On the phone, Bobby’s relative calls to ask if he’s bored of Hollywood already. Bobby responds, ‘I’m kind of half bored, half fascinated’. That is perhaps how I felt watching Café Society.
The tale follows Bobby (Jesse Eisenberg), who unsurprisingly comes from a Jewish family residing in New York City. Wanting more from life than just working for his father, he moves to Hollywood to work for his uncle Phil (Steve Carrell), a talent agent in show business. Here Bobby falls for Phil’s secretary Vonnie (Kristen Stewart), attracted to her down-to-earth nature amidst the fakery and pretentiousness of Hollywood. Unbeknown to Bobby, Vonnie is already in a relationship with someone very close to him. Thus proceeds this story of love, loss and longing from coast to coast, all set against the backdrop of an era of celebrity and excess narrated every now and again by the voice of director Woody Allen.
A major issue with Café Society is that it is underwhelming in more than one aspect, despite having great potential. For instance, the subjects of the film. The likeability of most characters was lost on me, perhaps because their individual personalities were at large. The appeal of Vonnie, what sets her apart from ‘other girls’, is apparently that she doesn’t fit the stereotypes of women from Hollywood. Was she funny, smart, intriguing? Who knows. She is defined by what she is not. And whilst Vonnie lacks definition, the design of Bobby’s character seems to just be confused. For instance, there was a bizarre scene wherein he calls for a prostitute but then, upon finding out this is her first time, asks her to leave in Woody Allen-esque jittery one liners. Following this scene, these physical and vocal characteristics never return. Eisenberg more or less did a (in fairness, quite good) Woody Allen impression for one scene, then returned to his normal acting thereafter. Bobby wasn’t presented as neurotic or witty in any other instance of the film, but if he was then at least his character would’ve had some sort of substance. Both main characters should have been interesting as they both have access on the peripheries of high society, but just turn out to be rather bland. The additional love interests were also underdeveloped, to the point that I couldn’t decide whether Vonnie and Bobby should be together or see other people as they all seemed equally ‘okay’ (little investment in the love story itself is garnered as it just becomes repetitive and drags on well after the audience has already predicted the fate of the relationship anyway). The more interesting characters were Bobby’s eccentric family members back in New York who were unfortunately underused, only making appearances to enable a few Jewish culture jokes and serve as plot devices.

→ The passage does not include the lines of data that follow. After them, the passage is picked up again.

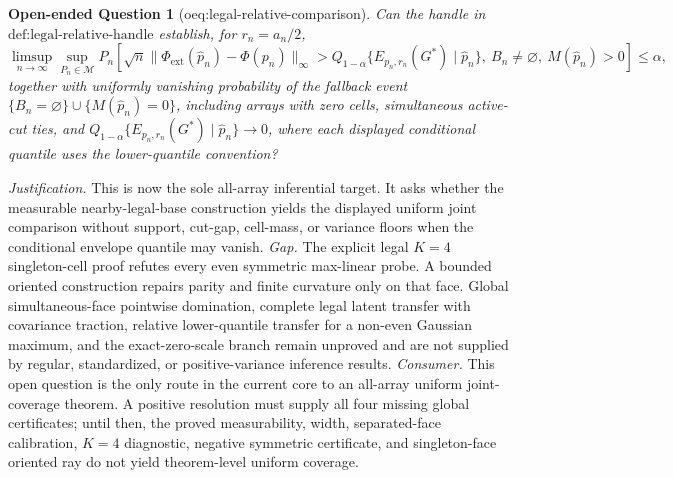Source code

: \documentclass{article}
\newtheorem{openendedquestion}{Open-ended Question}
\begin{document}
\begin{openendedquestion}[oeq:legal-relative-comparison]\label{oeq:legal-relative-comparison}
Can the handle in \(\text{def:legal-relative-handle}\) establish, for \(r_n=a_n/2\), \[\limsup_{n\to\infty}\sup_{P_n\in\mathcal M}P_n\!\left[\sqrt n\|\Phi_{\mathrm{ext}}(\widehat p_n)-\Phi(p_n)\|_\infty>Q_{1-\alpha}\{E_{p_n,r_n}(G^*)\mid\widehat p_n\},\ B_n\ne\varnothing,\ M(\widehat p_n)>0\right]\le\alpha,\] together with uniformly vanishing probability of the fallback event \(\{B_n=\varnothing\}\cup\{M(\widehat p_n)=0\}\), including arrays with zero cells, simultaneous active-cut ties, and \(Q_{1-\alpha}\{E_{p_n,r_n}(G^*)\mid\widehat p_n\}\to0\), where each displayed conditional quantile uses the lower-quantile convention?
\end{openendedquestion}
\par\smallskip\noindent \textit{Justification.} This is now the sole all-array inferential target. It asks whether the measurable nearby-legal-base construction yields the displayed uniform joint comparison without support, cut-gap, cell-mass, or variance floors when the conditional envelope quantile may vanish. \textit{Gap.} The explicit legal \(K=4\) singleton-cell proof refutes every even symmetric max-linear probe. A bounded oriented construction repairs parity and finite curvature only on that face. Global simultaneous-face pointwise domination, complete legal latent transfer with covariance traction, relative lower-quantile transfer for a non-even Gaussian maximum, and the exact-zero-scale branch remain unproved and are not supplied by regular, standardized, or positive-variance inference results. \textit{Consumer.} This open question is the only route in the current core to an all-array uniform joint-coverage theorem. A positive resolution must supply all four missing global certificates; until then, the proved measurability, width, separated-face calibration, \(K=4\) diagnostic, negative symmetric certificate, and singleton-face oriented ray do not yield theorem-level uniform coverage.
\end{document}
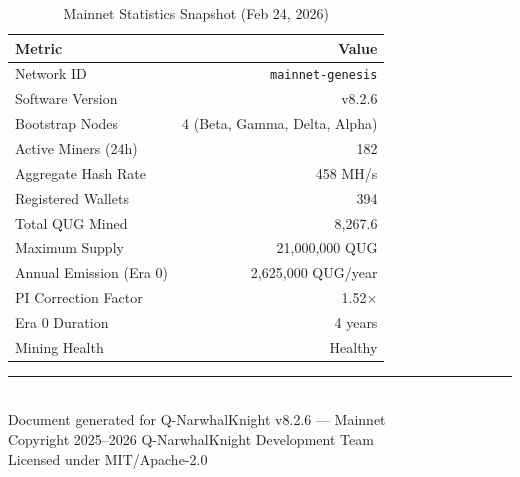 \documentclass[11pt,a4paper]{article}
\begin{document}
\begin{table}[H]
\centering
\begin{tabular}{lr}
\toprule
\textbf{Metric} & \textbf{Value} \\
\midrule
Network ID & \texttt{mainnet-genesis} \\
Software Version & v8.2.6 \\
Bootstrap Nodes & 4 (Beta, Gamma, Delta, Alpha) \\
Active Miners (24h) & 182 \\
Aggregate Hash Rate & 458 MH/s \\
Registered Wallets & 394 \\
Total QUG Mined & 8,267.6 \\
Maximum Supply & 21,000,000 QUG \\
Annual Emission (Era 0) & 2,625,000 QUG/year \\
PI Correction Factor & 1.52$\times$ \\
Era 0 Duration & 4 years \\
Mining Health & Healthy \\
\bottomrule
\end{tabular}
\caption{Mainnet Statistics Snapshot (Feb 24, 2026)}
\end{table}

\vfill

\begin{center}
\rule{0.5\textwidth}{0.4pt}\\[0.5cm]
{\small Document generated for Q-NarwhalKnight v8.2.6 --- Mainnet}\\
{\small Copyright 2025--2026 Q-NarwhalKnight Development Team}\\
{\small Licensed under MIT/Apache-2.0}
\end{center}
\end{document}
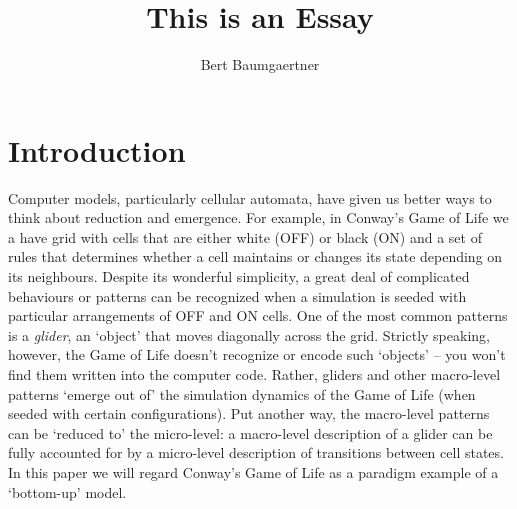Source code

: \documentclass[11pt]{article}
\title{This is an Essay}
\author{Bert Baumgaertner}
\date{}
\begin{document}




\section{Introduction}


Computer models, particularly cellular automata, have given us better ways to think about reduction and emergence.  For example, in Conway's Game of Life we a have grid with cells that are either white (OFF) or black (ON) and a set of rules that determines whether a cell maintains or changes its state depending on its neighbours.  Despite its wonderful simplicity, a great deal of complicated behaviours or patterns can be recognized when a simulation is seeded with particular arrangements of OFF and ON cells.  One of the most common patterns is a \emph{glider}, an `object' that moves diagonally across the grid.  Strictly speaking, however, the Game of Life doesn't recognize or encode such `objects' -- you won't find them written into the computer code. Rather, gliders and other macro-level patterns `emerge out of' the simulation dynamics of the Game of Life (when seeded with certain configurations). Put another way, the macro-level patterns can be `reduced to' the micro-level: a macro-level description of a glider can be fully accounted for by a micro-level description of transitions between cell states.  In this paper we will regard Conway's Game of Life as a paradigm example of a `bottom-up' model. 

\end{document}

The humour of the film was, in a way, also underwhelming to some extent. The film seemed too concerned with taking this safe middle-ground on the high class subjects of the film to want to satirise them in dialogue. I understand that the film does wish to pay homage to the era, and as such takes a more sympathetic stance towards the elite. However, Allen could have gone the way of The Purple Rose of Cairo, which wonderfully achieved historical authenticity and showed heartfelt admiration for 1930’s cinema whilst still satirising the tropes of it and the era itself.
The film’s reluctance to make jokes about the obvious leads me to think: perhaps Café Society is generally underwhelming because it has nothing to say. Allen’s narration introduces a collection of the most beautiful and wealthy celebrities, his knowing voice setting up the latter half of the film up for excitement and interesting complications to Vonnie and Bobby’s lives. And yet, nothing particularly amazing happens. There are just a lot of forgettable conversations taking place in an elegant club with jazz playing and drinks flowing. No comment is made on this lifestyle of the privileged either, there is no dissection of what this lifestyle really is – we are only exposed to it to a very basic degree. Whilst the narration promised an exciting peek into this exclusive society, there seems to be no reason for wanting a glimpse in the first place anyway. The characters themselves, such as Blake Lively’s Veronica who comes between the central relationship, are uninteresting. They aren’t wild, they aren’t subversive, they aren’t villainous nor better suited love interests. They just exist in this described social circle which, once shown to us, turns out to not be that fascinating.
Café Society is a good looking, funny enough film about the social elite, the East and West coasts of 1930’s America, family relations and what could be true love – it is a shame then, that Allen found nothing interesting to say about any of it. It is for this reason that there may be no point in watching the film at all, despite it being entirely watchable.